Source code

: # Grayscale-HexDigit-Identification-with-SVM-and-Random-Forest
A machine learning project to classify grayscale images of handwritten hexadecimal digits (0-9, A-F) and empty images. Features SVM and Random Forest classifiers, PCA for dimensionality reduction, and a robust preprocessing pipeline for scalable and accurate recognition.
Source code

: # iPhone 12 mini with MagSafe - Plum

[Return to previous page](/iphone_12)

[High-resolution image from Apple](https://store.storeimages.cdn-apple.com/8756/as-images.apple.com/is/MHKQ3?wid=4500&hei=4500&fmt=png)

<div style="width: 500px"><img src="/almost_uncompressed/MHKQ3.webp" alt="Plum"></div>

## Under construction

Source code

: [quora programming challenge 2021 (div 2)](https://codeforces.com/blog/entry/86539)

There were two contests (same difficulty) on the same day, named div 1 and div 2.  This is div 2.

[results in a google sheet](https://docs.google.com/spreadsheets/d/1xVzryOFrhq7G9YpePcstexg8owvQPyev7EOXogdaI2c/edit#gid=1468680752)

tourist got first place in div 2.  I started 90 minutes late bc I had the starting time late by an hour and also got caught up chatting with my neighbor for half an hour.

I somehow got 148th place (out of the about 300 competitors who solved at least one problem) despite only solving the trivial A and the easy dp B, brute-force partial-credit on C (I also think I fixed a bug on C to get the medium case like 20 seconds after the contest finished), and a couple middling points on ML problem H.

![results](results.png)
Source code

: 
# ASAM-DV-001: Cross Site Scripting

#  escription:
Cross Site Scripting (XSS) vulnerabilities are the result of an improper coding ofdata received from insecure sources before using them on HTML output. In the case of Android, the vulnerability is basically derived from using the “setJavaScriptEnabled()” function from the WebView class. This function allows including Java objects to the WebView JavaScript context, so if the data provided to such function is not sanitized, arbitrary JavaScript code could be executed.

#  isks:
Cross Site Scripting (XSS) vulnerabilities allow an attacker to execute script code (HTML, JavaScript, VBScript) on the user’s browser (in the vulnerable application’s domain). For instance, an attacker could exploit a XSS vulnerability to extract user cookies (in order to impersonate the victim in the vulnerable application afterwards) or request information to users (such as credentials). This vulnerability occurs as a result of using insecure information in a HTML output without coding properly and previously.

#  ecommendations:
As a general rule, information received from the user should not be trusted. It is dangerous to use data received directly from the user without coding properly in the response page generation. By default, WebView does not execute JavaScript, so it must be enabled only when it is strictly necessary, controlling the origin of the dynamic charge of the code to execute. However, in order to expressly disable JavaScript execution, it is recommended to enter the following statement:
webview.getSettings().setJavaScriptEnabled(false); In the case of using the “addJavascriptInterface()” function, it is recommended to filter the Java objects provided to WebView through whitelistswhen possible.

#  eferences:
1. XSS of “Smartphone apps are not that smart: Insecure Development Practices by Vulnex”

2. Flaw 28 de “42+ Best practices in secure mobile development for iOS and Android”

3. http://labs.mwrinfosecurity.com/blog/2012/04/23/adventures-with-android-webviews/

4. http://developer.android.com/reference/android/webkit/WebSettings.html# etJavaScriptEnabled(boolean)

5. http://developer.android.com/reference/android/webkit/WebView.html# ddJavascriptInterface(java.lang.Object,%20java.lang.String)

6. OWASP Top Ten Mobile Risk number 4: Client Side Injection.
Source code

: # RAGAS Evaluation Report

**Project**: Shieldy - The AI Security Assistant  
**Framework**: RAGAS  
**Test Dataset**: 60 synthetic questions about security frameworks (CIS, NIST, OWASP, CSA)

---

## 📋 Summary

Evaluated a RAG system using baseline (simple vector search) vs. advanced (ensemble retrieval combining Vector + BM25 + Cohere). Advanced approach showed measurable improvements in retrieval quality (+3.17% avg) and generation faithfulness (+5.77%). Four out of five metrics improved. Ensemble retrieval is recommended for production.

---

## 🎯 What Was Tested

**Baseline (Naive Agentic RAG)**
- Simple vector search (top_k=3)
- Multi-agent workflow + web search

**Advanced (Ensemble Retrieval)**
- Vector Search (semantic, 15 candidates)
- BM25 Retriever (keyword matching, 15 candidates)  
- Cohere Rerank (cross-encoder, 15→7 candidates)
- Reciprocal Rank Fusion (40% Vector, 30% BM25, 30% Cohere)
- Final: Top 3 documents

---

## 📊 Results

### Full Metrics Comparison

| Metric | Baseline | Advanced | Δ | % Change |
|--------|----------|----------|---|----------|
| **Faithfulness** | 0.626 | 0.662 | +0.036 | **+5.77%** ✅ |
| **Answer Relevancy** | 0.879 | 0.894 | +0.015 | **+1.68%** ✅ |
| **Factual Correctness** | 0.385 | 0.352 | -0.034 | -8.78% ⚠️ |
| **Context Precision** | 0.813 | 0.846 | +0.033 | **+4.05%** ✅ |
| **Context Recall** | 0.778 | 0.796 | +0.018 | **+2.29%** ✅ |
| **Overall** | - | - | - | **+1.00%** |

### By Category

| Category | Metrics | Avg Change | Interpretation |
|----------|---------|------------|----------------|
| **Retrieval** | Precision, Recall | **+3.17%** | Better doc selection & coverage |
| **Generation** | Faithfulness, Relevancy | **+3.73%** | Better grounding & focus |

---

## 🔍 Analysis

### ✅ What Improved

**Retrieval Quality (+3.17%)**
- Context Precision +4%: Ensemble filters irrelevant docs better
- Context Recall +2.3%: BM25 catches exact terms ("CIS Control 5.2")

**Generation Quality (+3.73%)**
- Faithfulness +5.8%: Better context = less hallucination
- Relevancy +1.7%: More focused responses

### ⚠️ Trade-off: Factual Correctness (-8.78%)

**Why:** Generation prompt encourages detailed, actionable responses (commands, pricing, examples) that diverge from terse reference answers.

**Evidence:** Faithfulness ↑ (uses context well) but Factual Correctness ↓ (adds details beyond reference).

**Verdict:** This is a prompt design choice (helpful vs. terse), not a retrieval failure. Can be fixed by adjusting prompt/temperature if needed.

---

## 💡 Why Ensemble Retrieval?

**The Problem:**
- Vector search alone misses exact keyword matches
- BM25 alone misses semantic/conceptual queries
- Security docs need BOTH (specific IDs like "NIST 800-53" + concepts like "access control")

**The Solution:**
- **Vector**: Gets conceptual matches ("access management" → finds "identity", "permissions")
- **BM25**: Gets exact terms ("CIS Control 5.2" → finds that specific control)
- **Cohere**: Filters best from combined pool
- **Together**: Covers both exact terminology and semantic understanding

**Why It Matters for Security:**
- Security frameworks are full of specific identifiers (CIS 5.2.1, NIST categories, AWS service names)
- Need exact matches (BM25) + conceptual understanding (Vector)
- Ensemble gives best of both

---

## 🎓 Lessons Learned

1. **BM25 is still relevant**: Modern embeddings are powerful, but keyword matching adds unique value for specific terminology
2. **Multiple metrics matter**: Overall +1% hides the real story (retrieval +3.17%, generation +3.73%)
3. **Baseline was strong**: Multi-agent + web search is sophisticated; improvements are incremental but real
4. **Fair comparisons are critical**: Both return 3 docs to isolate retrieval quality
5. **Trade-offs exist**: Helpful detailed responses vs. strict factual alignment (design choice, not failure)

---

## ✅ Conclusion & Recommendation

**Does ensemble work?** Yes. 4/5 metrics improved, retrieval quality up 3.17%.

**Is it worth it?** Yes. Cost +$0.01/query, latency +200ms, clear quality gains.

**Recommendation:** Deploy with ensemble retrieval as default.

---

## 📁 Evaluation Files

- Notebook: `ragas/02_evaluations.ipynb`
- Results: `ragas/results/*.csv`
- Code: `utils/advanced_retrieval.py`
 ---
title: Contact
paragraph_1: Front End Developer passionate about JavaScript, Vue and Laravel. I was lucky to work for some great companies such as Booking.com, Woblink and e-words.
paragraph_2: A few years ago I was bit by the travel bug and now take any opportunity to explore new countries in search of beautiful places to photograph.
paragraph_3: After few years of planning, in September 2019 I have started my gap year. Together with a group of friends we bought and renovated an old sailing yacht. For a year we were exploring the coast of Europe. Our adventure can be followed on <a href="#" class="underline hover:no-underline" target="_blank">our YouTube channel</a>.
::::::::
### WHAT YOU NEED TO DO
Look through the material above and print exactly the lines from the one containing "## 🎓 Lessons Learned" to the one containing "## ✅ Conclusion & Recommendation", both included, and nothing more.

### TASK ANSWER
## 🎓 Lessons Learned

1. **BM25 is still relevant**: Modern embeddings are powerful, but keyword matching adds unique value for specific terminology
2. **Multiple metrics matter**: Overall +1% hides the real story (retrieval +3.17%, generation +3.73%)
3. **Baseline was strong**: Multi-agent + web search is sophisticated; improvements are incremental but real
4. **Fair comparisons are critical**: Both return 3 docs to isolate retrieval quality
5. **Trade-offs exist**: Helpful detailed responses vs. strict factual alignment (design choice, not failure)

---

## ✅ Conclusion & Recommendation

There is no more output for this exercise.